Before downloading data from the MolPort database, users should consider the available options and decide on the following:

  • Which compounds? (see details)

    Various subsets are available.
    • All stock compounds (screening compounds and building blocks)
    • All stock screening compounds
    • All stock building blocks
    • Made-to-order compounds
    • Full database (all the above plus sold-out compounds, and compounds with no price or specific supplier)
  • Which data? (see details)

    • In addition to structure, MolPort ID, and a link to the record in the online database, what other data fields (such as pack size, lead time, price range, InChI/InChI Key, IUPAC name, etc.) are required? Please note that not all data fields are available in every format.
  • Which format? (see details)

    • Structures are available as SDfiles and SMILES strings. We also include a canonical SMILES generated using the Chemistry Development Kit.
    • Other data is embedded in the SDfiles or held in tab-delimited text files containing the SMILES strings.
  • Update frequency? (see details)

    • While the online database is updated daily, the available download files are updated monthly. After an initial download, a Monthly Update File lists added compounds (SDfile/SMILES, MolPort ID, and stock amount) and removed compounds.
    • More up-to-date data can be obtained by using the Chemical Search API (see below) to query the online MolPort database.
  • Access method? (see details)

    • Access to the MolPort database is available via FTP, HTTP, downloads with special tools such as KNIME, Web Services API, and via other third-party platforms.
    • There are two FTP download options:
      • Open Access Files are available at no charge, and with no need to register, and contain all stock compounds with structure (SDfile/SMILES), MolPort ID, and a link to the compound page in the online database. These files are updated monthly.
      • Standard FTP Download is available at no charge to registered users (limited to corporate and university email addresses), and provides all the data in the Open Access Files plus data elements such as stock amount, pack size, lead time and price range. These files are updated monthly with a Monthly Update File.
    • HTTP Access provides the same data as the Standard FTP Download, but each database subset only has one file to download.
    • Download with special tools: the download process can be automated using scripts, automatic downloading, or workflow automation tools. This example shows how to automate the download process using KNIME.
    • Web Services API provides direct programmatic access to the online MolPort database for checking up-to-date inventory status.
      • Chemical Search API provides access via KNIME nodes, Pipeline Pilot protocols, and Microsoft Excel templates.
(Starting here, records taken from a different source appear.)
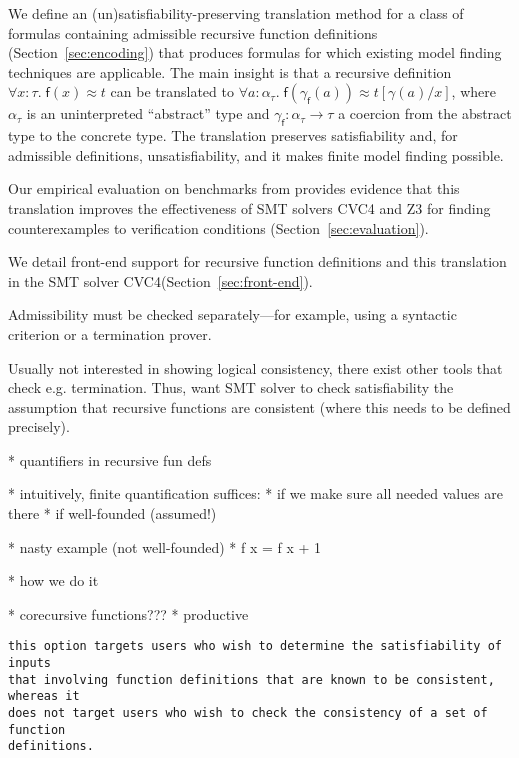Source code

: \documentclass[runningheads,a4paper]{llncs}
\newcommand{\con}[1]{\mathsf{#1}}
\let\const=\con
\newcommand\cvc{CVC4\xspace}
\newcommand\ziii{Z3\xspace}
\newcommand{\teq}{\approx}
\newcommand\concret{\gamma} %
\newcommand{\farg}[1]{\concret_{#1}}
\newcommand{\fargsort}[1]{\alpha_{#1}}
\begin{document}
We define an (un)satisfiability-preserving translation method for a class of
formulas containing admissible recursive function definitions
(Section~\ref{sec:encoding}) that produces formulas for which existing model
finding techniques are applicable. The main insight is that a
recursive definition $\forall x : \tau.\; \const{f}(x) \teq t$
can be translated to
$\forall a :
\fargsort{\tau}.\; \const{f}(\farg{\con{f}}(a)) \teq t[\concret(a)/x]$, where
$\fargsort{\tau}$ is an uninterpreted ``abstract'' type and $\farg{\con{f}} :
\fargsort{\tau} \to \tau$ a coercion from the abstract type to the concrete
type. The translation preserves satisfiability and, for admissible definitions,
unsatisfiability, and it makes finite model finding possible.

Our empirical evaluation on benchmarks from provides evidence that this translation improves the
effectiveness of SMT solvers \cvc and \ziii for finding counterexamples to
verification conditions (Section~\ref{sec:evaluation}).

We detail front-end support for recursive function definitions and this
translation in the SMT solver \cvc (Section~\ref{sec:front-end}).


Admissibility must be checked separately---for example, using a
syntactic criterion or a termination prover.

Usually not interested in showing logical consistency, there
exist other tools that check e.g. termination.
Thus, want SMT solver to check satisfiability the assumption that recursive
functions are consistent (where this needs to be defined precisely).

\newpage

  * quantifiers in recursive fun defs

  * intuitively, finite quantification suffices:
    * if we make sure all needed values are there
    * if well-founded (assumed!)

  * nasty example (not well-founded)
    * f x = f x + 1

  * how we do it

  * corecursive functions???
    * productive

\begin{verbatim}
this option targets users who wish to determine the satisfiability of inputs
that involving function definitions that are known to be consistent, whereas it
does not target users who wish to check the consistency of a set of function
definitions.
\end{verbatim}
\end{document}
We also provide examples based on Java, JavaScript, C#, and Python.
      • Full Molecule Load API allows downloading the full supplier data for a specific molecule in JSON format.
    • Other Third-Party Platforms: MolPort data is also available via these platforms: Binding DB (subset), ChemSpider, Optibrium StarDrop (API instant access), PubChem, Schrödinger, Zinc (including API instant access), ZINCPharmer

More Details

The following database subsets are available for download, depending on your project requirements:

Database

All Stock Compounds

This subset contains information on stock products which can be delivered in two weeks or sooner. The files combine Screening Compounds and Building Blocks, marked according to type.

  • FTP folder name: "All Stock Compounds"
  • File names start: "IIS"

All Stock Screening Compounds

This subset of All Stock Compounds contains screening compounds typically available in milligram quantities. Over 99% of stock screening compounds have a guaranteed purity of over 90% by H-NMR or LCMS.

  • FTP folder name:"Screening Compounds"
  • File names start:"IISSC"

All Stock Building Blocks

This subset of All Stock Compounds contains data on all stock building blocks. Building blocks are generally available in larger amounts than screening compounds. They can have higher purity or better characteristics and their lead-time is generally shorter. Building Blocks usually have one or more active functional groups, so they can be used to produce new compounds in specific chemical reactions.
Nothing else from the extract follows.